Only a number is wanted: how many lines in the listing contain the word "arguments"?

##########

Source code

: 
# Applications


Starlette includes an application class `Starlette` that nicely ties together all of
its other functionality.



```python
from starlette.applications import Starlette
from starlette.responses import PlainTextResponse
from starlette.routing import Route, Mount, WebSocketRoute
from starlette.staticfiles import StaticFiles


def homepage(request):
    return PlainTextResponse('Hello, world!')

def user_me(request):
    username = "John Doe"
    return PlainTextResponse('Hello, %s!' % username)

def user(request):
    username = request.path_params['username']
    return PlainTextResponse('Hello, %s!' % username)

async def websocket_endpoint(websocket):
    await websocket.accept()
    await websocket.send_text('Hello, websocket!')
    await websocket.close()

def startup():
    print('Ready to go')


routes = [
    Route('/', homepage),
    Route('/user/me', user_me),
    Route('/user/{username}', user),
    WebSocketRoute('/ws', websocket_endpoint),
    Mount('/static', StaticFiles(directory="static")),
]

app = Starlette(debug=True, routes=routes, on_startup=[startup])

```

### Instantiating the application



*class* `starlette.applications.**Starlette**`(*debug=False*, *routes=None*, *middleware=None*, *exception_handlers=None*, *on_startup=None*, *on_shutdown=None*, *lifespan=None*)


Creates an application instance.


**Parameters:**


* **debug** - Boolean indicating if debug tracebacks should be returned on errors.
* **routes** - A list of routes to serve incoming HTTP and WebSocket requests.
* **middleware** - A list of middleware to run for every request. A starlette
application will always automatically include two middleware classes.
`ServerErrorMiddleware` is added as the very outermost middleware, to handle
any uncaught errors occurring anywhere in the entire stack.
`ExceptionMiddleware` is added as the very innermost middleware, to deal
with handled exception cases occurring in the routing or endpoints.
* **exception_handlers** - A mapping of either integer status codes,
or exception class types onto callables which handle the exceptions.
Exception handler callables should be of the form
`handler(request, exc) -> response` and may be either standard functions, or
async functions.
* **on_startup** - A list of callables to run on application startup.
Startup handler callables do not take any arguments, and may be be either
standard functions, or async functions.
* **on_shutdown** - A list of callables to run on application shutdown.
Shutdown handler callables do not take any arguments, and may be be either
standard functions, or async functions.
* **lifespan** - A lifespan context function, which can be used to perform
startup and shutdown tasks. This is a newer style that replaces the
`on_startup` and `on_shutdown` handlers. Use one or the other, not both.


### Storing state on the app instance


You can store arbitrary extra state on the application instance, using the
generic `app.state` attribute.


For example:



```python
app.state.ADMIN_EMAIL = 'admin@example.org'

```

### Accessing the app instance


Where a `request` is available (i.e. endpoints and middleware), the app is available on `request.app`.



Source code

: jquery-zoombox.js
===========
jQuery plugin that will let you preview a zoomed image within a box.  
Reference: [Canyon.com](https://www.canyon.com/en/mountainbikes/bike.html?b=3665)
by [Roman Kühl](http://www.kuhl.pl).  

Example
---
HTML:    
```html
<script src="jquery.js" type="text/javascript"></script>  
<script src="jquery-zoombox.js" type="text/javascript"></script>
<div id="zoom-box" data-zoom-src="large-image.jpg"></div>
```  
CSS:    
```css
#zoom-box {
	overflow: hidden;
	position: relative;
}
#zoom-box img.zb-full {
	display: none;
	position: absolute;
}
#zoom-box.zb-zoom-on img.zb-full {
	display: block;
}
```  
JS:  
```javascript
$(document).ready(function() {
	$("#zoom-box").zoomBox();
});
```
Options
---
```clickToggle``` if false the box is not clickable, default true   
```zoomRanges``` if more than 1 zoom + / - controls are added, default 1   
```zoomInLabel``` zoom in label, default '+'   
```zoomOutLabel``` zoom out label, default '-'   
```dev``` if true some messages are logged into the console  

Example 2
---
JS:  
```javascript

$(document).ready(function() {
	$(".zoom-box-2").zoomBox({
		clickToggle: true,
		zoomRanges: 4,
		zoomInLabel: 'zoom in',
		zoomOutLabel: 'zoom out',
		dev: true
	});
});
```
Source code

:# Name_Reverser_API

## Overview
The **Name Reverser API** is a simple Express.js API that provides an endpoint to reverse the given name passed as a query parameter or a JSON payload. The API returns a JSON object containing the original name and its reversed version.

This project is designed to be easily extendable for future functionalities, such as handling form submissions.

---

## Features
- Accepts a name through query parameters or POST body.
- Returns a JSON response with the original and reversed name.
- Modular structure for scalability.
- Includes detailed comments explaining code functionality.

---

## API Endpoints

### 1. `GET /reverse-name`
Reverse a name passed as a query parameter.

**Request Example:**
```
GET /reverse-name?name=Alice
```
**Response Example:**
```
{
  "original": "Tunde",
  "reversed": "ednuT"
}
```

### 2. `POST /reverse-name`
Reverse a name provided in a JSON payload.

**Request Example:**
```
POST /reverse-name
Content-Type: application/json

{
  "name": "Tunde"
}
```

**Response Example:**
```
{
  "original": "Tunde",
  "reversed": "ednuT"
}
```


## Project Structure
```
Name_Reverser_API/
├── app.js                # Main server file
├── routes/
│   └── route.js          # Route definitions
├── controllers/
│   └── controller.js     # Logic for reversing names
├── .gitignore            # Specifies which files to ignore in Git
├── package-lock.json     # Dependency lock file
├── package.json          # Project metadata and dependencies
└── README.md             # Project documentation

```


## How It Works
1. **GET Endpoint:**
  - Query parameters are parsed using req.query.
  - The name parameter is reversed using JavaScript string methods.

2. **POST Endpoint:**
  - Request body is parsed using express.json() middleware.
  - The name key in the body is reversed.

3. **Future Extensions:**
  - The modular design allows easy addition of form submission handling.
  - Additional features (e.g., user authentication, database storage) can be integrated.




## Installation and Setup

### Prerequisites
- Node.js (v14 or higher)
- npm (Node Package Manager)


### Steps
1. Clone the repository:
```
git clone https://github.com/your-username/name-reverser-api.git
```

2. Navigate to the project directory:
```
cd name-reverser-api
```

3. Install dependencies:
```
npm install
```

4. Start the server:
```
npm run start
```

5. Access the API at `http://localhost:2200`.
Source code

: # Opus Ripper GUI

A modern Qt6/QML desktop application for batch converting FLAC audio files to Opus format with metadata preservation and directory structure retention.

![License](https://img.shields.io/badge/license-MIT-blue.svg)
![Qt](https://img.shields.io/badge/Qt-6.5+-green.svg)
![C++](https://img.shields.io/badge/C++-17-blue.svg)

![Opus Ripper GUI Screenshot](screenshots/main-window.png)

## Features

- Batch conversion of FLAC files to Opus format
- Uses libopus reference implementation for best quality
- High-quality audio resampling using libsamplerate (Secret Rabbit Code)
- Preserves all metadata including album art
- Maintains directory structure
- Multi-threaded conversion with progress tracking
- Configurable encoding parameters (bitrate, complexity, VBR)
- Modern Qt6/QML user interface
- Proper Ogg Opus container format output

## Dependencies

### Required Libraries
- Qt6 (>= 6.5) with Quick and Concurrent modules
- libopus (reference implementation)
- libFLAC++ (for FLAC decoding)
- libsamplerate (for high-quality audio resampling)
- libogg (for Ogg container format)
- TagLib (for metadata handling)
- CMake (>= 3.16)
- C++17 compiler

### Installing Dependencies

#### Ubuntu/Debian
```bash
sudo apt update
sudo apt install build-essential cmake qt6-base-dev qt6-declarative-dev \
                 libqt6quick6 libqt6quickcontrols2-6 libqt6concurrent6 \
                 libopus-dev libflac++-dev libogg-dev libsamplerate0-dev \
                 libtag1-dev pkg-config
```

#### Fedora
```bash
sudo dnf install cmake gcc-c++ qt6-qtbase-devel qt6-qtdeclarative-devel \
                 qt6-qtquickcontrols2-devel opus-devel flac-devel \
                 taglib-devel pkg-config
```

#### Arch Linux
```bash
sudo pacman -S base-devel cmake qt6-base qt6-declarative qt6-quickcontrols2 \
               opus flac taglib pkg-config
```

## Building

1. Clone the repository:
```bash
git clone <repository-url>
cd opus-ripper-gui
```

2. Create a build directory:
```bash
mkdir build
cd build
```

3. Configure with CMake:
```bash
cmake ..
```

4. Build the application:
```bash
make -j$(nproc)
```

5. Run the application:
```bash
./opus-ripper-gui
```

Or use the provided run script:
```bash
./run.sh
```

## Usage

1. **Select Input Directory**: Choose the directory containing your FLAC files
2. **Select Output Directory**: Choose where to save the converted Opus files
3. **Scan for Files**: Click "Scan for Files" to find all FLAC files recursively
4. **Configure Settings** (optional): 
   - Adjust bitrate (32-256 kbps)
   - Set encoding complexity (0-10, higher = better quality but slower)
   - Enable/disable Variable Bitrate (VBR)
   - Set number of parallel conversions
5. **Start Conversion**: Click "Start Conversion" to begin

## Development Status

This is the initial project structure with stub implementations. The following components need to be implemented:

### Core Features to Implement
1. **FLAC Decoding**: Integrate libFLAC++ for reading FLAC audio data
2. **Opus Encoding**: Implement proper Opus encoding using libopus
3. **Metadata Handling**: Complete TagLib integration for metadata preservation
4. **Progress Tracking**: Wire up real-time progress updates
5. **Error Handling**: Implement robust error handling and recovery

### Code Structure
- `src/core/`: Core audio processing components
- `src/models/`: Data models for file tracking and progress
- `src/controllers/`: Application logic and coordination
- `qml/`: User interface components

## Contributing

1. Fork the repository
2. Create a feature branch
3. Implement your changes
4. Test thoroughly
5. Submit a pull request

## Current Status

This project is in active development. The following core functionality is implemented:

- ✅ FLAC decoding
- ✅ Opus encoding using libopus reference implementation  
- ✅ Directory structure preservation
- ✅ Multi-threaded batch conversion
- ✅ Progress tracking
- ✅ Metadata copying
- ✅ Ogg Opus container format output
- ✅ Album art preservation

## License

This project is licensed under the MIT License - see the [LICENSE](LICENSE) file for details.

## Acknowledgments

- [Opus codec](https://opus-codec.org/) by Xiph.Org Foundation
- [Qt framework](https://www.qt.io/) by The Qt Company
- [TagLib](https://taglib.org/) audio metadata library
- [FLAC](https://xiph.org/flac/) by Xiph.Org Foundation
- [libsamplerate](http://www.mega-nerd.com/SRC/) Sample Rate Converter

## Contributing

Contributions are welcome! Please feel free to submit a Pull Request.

##########

Output below:
2